Alors qu'à Valence les inondations ont causé un drame humain et matériel, Jean Pruvost revient sur l'histoire du mot "cataclysme".
Dans la nuit du mardi 29 au mercredi 30 octobre dernier, des pluies diluviennes se sont abattues sur le sud-est de l’Espagne, touchant notamment la ville de Valence, avec un bilan humain effroyable. On compte aujourd’hui plus de 200 personnes portées disparues, toutes n’ayant pas encore été retrouvées et, hier, étaient encore annoncées de fortes précipitations faisant redouter une nouvelle catastrophe.
Aussi, le mot de la semaine est le mot « cataclysme ». En effet devant pareille tragédie avec des images insoutenables de voitures dérivant au fil des eaux déchaînées s’engouffrant dans les avenues de Valence, avec des personnes parfois prisonnières de leur voiture, tout cela appelle les mots les plus effrayants et « cataclysme » est de ceux-là. C’est même étymologiquement le mot le plus approprié. « Cataclysme » – avec un y, cette précision s’imposant parce qu’avant 1553 il s’écrivait avec un simple « i » – est comme on s’en doute d’origine grecque et latine. En grec en effet « kataklusmos » signifie « inondation », le mot étant construit avec la racine « cata » signifiant « en-dessous », « contre », associée au mot « klusmos », « mouillé ». Le grec « kataklusmos » est ensuite passé en latin, « cataclysmus », prenant au passage un « y », et désignant nettement le déluge, mais aussi par analogie une totale destruction. C’est au XVI e siècle que le mot entrait en langue française, souvent qualifié de « grand cataclysme », pour évoquer le déluge biblique. « Avant le général cataclisme advenu du temps de Noé » lit-on dans un texte du début du XVI e siècle, signalé par Littré. Perçu comme un terme précis, d’origine savante, il entre tardivement dans les dictionnaires, l’Académie ne l’accueille que dans la cinquième édition de son dictionnaire, en 1798, avec cette définition lapidaire : « Cataclysme : Terme didactique. Grande inondation », « didactique » signifiant « scolaire », « savant ».

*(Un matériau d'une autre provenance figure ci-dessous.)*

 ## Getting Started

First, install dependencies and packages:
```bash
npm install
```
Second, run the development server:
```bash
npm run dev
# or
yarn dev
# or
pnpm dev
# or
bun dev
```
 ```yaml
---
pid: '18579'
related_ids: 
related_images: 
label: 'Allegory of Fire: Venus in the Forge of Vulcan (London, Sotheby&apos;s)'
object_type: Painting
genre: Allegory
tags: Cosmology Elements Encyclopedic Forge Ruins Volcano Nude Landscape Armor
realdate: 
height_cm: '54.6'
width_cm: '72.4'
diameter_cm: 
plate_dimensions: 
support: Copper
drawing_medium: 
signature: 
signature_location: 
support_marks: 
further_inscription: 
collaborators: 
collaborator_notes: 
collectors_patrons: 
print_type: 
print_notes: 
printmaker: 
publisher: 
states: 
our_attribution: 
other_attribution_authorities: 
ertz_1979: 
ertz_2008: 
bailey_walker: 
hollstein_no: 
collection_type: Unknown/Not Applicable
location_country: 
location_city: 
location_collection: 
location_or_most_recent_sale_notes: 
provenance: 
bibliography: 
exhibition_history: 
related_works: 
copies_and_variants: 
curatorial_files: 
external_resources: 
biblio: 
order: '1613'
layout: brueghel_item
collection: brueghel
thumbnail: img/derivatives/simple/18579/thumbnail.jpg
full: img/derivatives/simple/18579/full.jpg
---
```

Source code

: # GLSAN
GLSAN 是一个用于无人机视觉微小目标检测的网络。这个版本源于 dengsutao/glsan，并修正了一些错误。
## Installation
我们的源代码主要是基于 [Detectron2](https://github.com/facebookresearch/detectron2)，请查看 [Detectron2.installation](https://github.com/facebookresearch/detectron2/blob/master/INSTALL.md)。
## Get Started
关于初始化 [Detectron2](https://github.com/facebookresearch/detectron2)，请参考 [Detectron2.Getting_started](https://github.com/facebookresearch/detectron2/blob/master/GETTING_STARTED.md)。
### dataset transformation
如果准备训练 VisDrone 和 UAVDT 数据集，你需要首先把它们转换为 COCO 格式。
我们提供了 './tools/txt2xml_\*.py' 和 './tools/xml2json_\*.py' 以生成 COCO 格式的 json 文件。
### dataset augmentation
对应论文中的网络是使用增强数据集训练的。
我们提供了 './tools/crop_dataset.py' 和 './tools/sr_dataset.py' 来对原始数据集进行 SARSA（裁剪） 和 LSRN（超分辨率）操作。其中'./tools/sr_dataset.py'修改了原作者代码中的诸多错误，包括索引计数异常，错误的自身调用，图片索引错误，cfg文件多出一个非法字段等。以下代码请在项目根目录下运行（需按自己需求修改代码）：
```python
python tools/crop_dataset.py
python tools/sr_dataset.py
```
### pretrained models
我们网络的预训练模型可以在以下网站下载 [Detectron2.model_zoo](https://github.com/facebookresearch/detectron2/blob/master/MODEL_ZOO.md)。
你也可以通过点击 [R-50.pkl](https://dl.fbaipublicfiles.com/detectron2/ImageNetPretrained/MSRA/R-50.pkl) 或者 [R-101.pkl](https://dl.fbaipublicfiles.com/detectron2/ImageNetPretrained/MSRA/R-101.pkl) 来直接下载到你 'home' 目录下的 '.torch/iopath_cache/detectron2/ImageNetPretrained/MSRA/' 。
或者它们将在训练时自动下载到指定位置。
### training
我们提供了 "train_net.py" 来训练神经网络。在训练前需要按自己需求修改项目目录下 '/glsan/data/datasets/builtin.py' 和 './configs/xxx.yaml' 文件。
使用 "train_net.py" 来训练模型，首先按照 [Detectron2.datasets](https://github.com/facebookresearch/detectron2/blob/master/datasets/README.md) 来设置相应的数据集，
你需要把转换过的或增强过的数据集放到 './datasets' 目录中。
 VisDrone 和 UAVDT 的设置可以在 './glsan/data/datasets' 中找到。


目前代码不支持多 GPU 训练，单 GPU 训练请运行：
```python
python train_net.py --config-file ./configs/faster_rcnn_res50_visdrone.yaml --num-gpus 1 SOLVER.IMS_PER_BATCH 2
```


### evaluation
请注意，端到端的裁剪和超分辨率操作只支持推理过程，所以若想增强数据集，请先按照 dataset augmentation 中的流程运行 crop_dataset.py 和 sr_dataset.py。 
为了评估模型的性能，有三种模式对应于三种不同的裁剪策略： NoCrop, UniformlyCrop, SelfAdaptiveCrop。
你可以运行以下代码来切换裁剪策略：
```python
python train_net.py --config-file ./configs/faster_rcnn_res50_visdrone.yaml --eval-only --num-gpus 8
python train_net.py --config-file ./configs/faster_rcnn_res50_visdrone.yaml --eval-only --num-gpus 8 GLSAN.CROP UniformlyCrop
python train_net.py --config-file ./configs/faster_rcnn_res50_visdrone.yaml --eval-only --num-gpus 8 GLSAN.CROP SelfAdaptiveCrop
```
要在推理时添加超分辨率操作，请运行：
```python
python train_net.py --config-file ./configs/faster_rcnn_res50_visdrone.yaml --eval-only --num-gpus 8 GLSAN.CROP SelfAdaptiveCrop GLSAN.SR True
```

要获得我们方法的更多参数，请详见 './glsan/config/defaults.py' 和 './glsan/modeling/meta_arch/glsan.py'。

Dès le départ y est associé l’idée de destruction, mais il est vrai une destruction notoirement associée à l’action de l’eau. En vérité, c’est surtout au XIX e siècle que le sens s’élargit à toute autre catastrophe naturelle, par exemple celles dues au volcanisme, et puis par analogie à tout bouleversement grave. C’est notamment dans la septième édition du Dictionnaire de l’Académie, parue en 1878 que le mot « cataclysme » est défini avec son sens figuré : « Cataclysme : ne grande inondation et particulièrement un déluge universel ou un déluge partiel » et il est ajouté qu’« il s’emploie au figuré pour désigner un grand bouleversement dans un État ». D’évidence alors les Académiciens n’apprécient guère la Révolution si on en juge à l’exemple donné : « Cette révolution fut un cataclysme », avec un autre exemple tout aussi direct : « L’invasion des barbares dans l’empire romain fut un cataclysme. » Il faut noter qu’en 1935, l’Académie fera passer le tremblement de terre avant l’inondation en tant que « cataclysme » ainsi défini : « Bouleversement physique produit par un tremblement de terre, une inondation, etc. ». En fait, on ne voudrait retenir que le sens figuré donné par le Grand Robert, le seul sens acceptable, « cataclysme » désignant alors les dégâts causés par « une personne agitée maladroite, avec cet exemple : « Ce gosse est un vrai cataclysme ». Eh bien que les cataclysmes se limitent à ceux de nos bambins, même ceux causés dans un magasin de porcelaine. Tout sauf Valence !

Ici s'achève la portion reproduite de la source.